T.K.: Se a Suíça não aderir, ela vai prejudicar ainda mais sua reputação. Por que a Suíça não deveria aderir? Os incrédulos vão pensar que o país tem algo a esconder. 

swissinfo.ch: O que mais a Suíça deveria fazer para convencer o mundo de que está implementando sanções de maneira eficaz?

T.K.: Se eu fosse a Suíça neste exato momento, eu encontraria um setor, no qual o país é bem conhecido, e pensaria em como mostrar liderança global na implementação de sanções contra a Rússia nesse setor.

Se fosse no setor de comércio de commodities, eu me esforçaria para trabalhar com empresas como a Glencore e a Trafigura, a fim de ajudá-las a entender as sanções e consultá-las sobre as mudanças que consideram úteis para realizar nossa teoria de mudança.

Eu faria disso uma virtude.
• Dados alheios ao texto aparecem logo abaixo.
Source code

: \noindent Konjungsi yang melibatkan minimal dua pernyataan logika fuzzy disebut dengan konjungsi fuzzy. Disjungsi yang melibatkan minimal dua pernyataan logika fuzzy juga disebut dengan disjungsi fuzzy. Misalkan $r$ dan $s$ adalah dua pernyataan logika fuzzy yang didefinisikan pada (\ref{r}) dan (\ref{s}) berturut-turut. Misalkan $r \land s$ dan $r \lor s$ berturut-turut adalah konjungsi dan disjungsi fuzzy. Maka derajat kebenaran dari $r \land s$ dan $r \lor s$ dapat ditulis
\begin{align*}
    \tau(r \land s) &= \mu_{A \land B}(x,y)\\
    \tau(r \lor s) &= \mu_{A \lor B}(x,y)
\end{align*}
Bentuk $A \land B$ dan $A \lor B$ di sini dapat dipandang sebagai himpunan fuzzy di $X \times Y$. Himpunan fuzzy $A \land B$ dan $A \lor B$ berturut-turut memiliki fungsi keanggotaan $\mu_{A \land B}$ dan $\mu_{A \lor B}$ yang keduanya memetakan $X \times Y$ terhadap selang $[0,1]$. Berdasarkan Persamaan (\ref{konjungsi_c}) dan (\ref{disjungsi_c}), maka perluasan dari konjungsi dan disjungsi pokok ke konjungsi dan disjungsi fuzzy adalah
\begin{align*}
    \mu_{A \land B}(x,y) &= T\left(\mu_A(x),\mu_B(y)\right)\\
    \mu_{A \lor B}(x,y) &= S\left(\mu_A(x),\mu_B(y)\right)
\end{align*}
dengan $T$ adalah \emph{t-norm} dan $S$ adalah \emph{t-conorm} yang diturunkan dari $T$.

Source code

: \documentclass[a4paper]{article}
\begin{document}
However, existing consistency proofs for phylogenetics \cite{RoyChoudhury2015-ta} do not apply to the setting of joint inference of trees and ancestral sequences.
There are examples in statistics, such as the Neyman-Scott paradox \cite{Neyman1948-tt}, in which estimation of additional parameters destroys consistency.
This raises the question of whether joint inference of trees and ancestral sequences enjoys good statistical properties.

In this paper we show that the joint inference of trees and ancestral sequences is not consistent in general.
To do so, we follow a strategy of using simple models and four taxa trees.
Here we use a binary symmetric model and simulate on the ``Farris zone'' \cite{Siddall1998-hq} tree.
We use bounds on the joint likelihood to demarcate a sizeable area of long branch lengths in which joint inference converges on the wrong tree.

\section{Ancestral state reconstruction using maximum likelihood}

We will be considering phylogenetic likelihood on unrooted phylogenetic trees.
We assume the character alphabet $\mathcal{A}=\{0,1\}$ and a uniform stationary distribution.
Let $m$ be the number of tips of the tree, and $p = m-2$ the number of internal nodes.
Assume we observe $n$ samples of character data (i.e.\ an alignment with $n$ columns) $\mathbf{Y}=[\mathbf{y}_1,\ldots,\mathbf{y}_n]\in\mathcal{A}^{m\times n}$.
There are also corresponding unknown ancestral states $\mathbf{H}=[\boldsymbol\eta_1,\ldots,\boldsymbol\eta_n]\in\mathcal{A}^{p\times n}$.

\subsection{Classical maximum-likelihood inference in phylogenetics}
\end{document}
E realizaria uma conferência sobre a implementação das sanções contra a Rússia no setor do comércio de commodities, patrocinada pela Glencore e pela Trafigura, convidando parceiros aliados para desenvolver ideias sobre como acirrar esse ponto específico na rede de sanções.

swissinfo.ch: A Suíça está fazendo tudo o que pode para implementar as sanções?

T.K.: Espero que sim, mas os aliados principais acham claramente que não. A Suíça deveria levar a sério as preocupações levantadas por entidades como o G7. Para muitos observadores, a Suíça vai continuar sendo culpada até que prove categoricamente sua inocência.